奥定さんの装幀は斬新でありながら、同時に深さを感受させる。詩集を読みすすめながら、ひとひとつ、装幀の妙に気づかされるしかけやたくらみにみちていると思う。その意味で、詩的書物は装幀自体も、喩と多義性へひらかれることになる。
エディターの出本さんもいっしょに、装幀の色校やゲラの一部をもちいながら、本の生成の現場を語られていた。おふたりの興奮が伝わってくる。
今年の初夏に出本さんにお渡しした『耳の笹舟』の原稿用紙は、二百枚にのぼった。

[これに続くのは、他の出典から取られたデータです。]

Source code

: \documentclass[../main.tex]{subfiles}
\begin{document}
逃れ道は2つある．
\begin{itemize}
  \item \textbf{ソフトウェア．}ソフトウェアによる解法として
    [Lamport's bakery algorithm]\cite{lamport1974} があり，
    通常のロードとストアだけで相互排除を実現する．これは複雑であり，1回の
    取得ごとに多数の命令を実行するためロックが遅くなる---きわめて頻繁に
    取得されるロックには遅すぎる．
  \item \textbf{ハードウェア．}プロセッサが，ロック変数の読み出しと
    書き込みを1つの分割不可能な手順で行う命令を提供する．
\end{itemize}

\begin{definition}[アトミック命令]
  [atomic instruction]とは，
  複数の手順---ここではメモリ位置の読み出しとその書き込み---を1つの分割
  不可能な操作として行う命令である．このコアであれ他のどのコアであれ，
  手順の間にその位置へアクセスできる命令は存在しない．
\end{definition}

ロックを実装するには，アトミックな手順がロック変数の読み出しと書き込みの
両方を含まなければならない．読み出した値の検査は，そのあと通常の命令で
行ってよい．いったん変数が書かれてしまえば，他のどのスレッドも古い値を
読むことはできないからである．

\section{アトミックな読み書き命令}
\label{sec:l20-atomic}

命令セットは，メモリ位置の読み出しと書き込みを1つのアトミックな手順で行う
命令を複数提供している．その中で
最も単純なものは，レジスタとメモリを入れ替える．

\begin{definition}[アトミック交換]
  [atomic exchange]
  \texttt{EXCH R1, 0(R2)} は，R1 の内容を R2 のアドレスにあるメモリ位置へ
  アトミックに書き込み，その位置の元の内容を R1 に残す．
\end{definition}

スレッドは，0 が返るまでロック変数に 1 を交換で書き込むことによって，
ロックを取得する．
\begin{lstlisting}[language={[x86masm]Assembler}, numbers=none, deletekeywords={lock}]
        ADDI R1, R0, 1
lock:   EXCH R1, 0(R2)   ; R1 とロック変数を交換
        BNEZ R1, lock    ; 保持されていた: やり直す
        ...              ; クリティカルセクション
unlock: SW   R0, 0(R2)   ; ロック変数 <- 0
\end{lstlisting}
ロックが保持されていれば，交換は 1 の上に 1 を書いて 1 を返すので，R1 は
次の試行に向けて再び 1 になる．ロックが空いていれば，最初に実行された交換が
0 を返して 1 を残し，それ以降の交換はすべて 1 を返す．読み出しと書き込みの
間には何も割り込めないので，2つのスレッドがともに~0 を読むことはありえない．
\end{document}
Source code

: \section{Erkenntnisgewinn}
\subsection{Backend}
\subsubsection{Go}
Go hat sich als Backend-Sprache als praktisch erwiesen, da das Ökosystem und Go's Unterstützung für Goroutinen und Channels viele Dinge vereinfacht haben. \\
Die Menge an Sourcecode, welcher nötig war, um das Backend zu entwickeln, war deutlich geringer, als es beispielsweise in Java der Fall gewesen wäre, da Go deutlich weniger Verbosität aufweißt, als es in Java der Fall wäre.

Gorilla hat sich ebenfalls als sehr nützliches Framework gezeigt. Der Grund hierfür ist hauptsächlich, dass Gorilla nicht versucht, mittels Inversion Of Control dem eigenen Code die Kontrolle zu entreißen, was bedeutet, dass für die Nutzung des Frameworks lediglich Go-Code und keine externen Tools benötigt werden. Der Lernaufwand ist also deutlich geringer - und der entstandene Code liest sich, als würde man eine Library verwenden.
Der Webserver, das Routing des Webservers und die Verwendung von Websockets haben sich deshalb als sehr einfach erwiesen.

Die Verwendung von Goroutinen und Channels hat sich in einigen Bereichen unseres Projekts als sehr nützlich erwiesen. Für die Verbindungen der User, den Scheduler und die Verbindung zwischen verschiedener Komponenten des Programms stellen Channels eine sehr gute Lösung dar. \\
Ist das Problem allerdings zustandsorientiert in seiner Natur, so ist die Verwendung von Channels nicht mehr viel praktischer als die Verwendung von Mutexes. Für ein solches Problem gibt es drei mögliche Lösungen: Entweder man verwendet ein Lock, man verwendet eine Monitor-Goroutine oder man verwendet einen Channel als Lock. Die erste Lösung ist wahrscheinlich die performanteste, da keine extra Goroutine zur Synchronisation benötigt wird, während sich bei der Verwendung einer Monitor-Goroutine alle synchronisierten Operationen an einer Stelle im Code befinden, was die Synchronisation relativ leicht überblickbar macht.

完全な紙幅オーバーで、高木総編集長と出本さんによって半分以下に選別された。さらに総ページ数130頁内におさまるように、詩行をシェイプアップしてきたのだった。
海外翻訳はあっても日本語での掲載がない詩も数篇でてきてしまい、ぼくではわからない客観的で的確なアドバイスをくださったのが、高木さん、出本さんだった。
それでも『耳の笹舟』は通常の詩集の1.5倍の行数。今回の詩集はぼくにとっても、エディターと詩人が二人三脚で編んだ、という感想がある。
そんなトークが一時間半におよんだ。学生のみなさんも、とても真剣にきいてくださった。
終了後は、神楽坂で打ち上げ。奥定さんがご馳走してくださる。アイリッシュパブで、ハギスを食べ、英国風に仕上げた泡のない地ビールを飲む。蕎麦屋でマッサンのブレイクでさらに手にはいりにくくなった広島の銘酒「竹鶴 」をぬる燗で呑む。
ぼくらは、かなり呑んだ。夜の街に消えてゆく出本さんを送ったあと、奥定さんを誘って、飯田橋「西安」に名人芸の刀削麺を食べに。奥定さんはちゃんと?いちばん辛い麻辣麺を食された。
多忙なおふたりが、土曜日にめいっぱいつきあってくださった。おおいに呑み、話した。そのことが、とてもうれしい。
こんどは、浦和にもきてくださいと、再会を約束したのだった。